Mais quel savoir étrange possède la riche dame de la chambre 409 ?
Qui murmure à sa future amante, lui apprenant la volupté : « N’oublie jamais le baiser… Grâce à lui, tu peux sauver un être humain. Mais ne te précipite pas trop. Tout le monde ne veut pas être sauvé. »
Magnifiquement traduit par Florian Voutev, Chambre 409 offre à chaque femme la liberté d’y déployer vices et vertus.
« Plusieurs natures intimes ont dans leurs corps / Les filles, or une seule est prodigieuse, / Vous aidant à braver aussi la mort, / Sauvant la vie par sa noblesse silencieuse. »
Des verres de vin rouge, des talons hauts, des bas couleur peau, des mains qui caressent la nuque de l’aimé.
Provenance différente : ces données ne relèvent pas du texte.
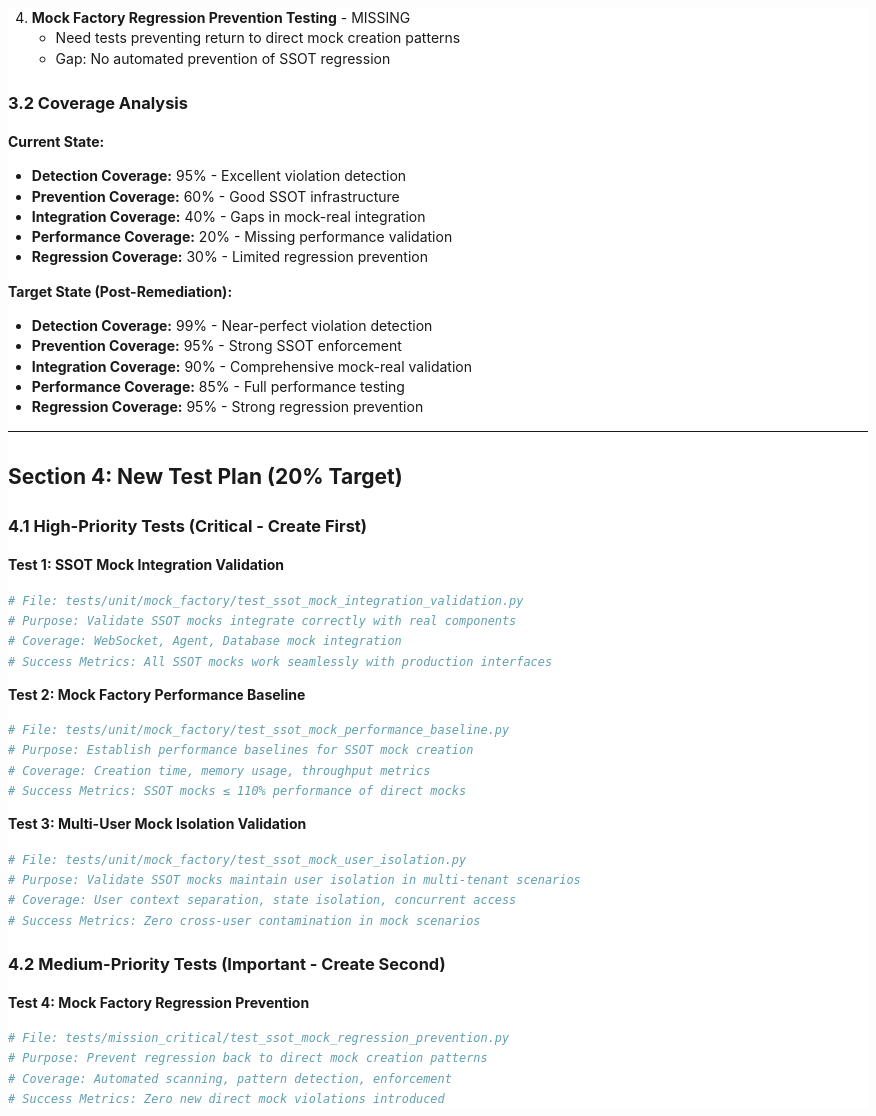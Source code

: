 4. **Mock Factory Regression Prevention Testing** - MISSING
   - Need tests preventing return to direct mock creation patterns
   - Gap: No automated prevention of SSOT regression

### 3.2 Coverage Analysis

**Current State:**
- **Detection Coverage:** 95% - Excellent violation detection
- **Prevention Coverage:** 60% - Good SSOT infrastructure  
- **Integration Coverage:** 40% - Gaps in mock-real integration
- **Performance Coverage:** 20% - Missing performance validation
- **Regression Coverage:** 30% - Limited regression prevention

**Target State (Post-Remediation):**
- **Detection Coverage:** 99% - Near-perfect violation detection
- **Prevention Coverage:** 95% - Strong SSOT enforcement
- **Integration Coverage:** 90% - Comprehensive mock-real validation  
- **Performance Coverage:** 85% - Full performance testing
- **Regression Coverage:** 95% - Strong regression prevention

---

## Section 4: New Test Plan (20% Target)

### 4.1 High-Priority Tests (Critical - Create First)

**Test 1: SSOT Mock Integration Validation**
```python
# File: tests/unit/mock_factory/test_ssot_mock_integration_validation.py
# Purpose: Validate SSOT mocks integrate correctly with real components
# Coverage: WebSocket, Agent, Database mock integration
# Success Metrics: All SSOT mocks work seamlessly with production interfaces
```

**Test 2: Mock Factory Performance Baseline**
```python  
# File: tests/unit/mock_factory/test_ssot_mock_performance_baseline.py
# Purpose: Establish performance baselines for SSOT mock creation
# Coverage: Creation time, memory usage, throughput metrics
# Success Metrics: SSOT mocks ≤ 110% performance of direct mocks
```

**Test 3: Multi-User Mock Isolation Validation**
```python
# File: tests/unit/mock_factory/test_ssot_mock_user_isolation.py  
# Purpose: Validate SSOT mocks maintain user isolation in multi-tenant scenarios
# Coverage: User context separation, state isolation, concurrent access
# Success Metrics: Zero cross-user contamination in mock scenarios
```

### 4.2 Medium-Priority Tests (Important - Create Second)

**Test 4: Mock Factory Regression Prevention**
```python
# File: tests/mission_critical/test_ssot_mock_regression_prevention.py
# Purpose: Prevent regression back to direct mock creation patterns
# Coverage: Automated scanning, pattern detection, enforcement
# Success Metrics: Zero new direct mock violations introduced
```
« On n’aime qu’une fois et à jamais, / On est puni pour son refus d’aimer. »
Une courtisane.
« Je pressais mes genoux contre les vôtres, / Je rêvais de vous embrasser, / Sans gêne, prête à trahir quelqu’un d’autre, / Je chantonnais pour vous un slow français. »
Une affranchie.

« J’avoue, mon cher ami, sans mélodrame, / Que ce monsieur m’a plu immédiatement. / Manières exquises, Visconti dans l’âme… / Sur lui je peux vous écrire un roman. »
Une séductrice.
« Dans l’angle, mon homme, sur mot « nuit », / Il y a du chocolat – quelques coulures / Qui ont scellé ma lettre d’aujourd’hui. / Avec du fard j’ai mis ma signature ! »
Une empoisonneuse.
« Monsieur, je vous ai fait du thé, / Je l’ai agrémenté d’épices : / Brin de sommeil, pincée de vice, / Cuillère de vin de qualité. »
Une tentatrice.
« J’avais couvert mon lit de roses, / A minuit, je vous attendais, / Je souriais, chaste et vertueuse, / A la tempête qui grondait. »
Le désir brûle comme chez Louise Labé, si fort quand une femme exprime ses embrasements.
« Je sais que je serai absoute, / Sereine dans mon rêve anxieux. / Vous, Casanova sur ma route… / J’ai peur de vous aimer, Monsieur. »
Les quatrains sont des voiles aux rimes embrassées pour de pécheresses infidèles.
Mais, la muse est-elle plus forte que l’obsession d’amour ?
« La passion est stupide et je deviens comme elle. / A mes efforts les vices sont rebelles. »
Mais, Notre-Dame flambe.
« Tout reviendra. C’est la loi du chef-d’œuvre. / Dieu ne cesse d’être à l’œuvre. »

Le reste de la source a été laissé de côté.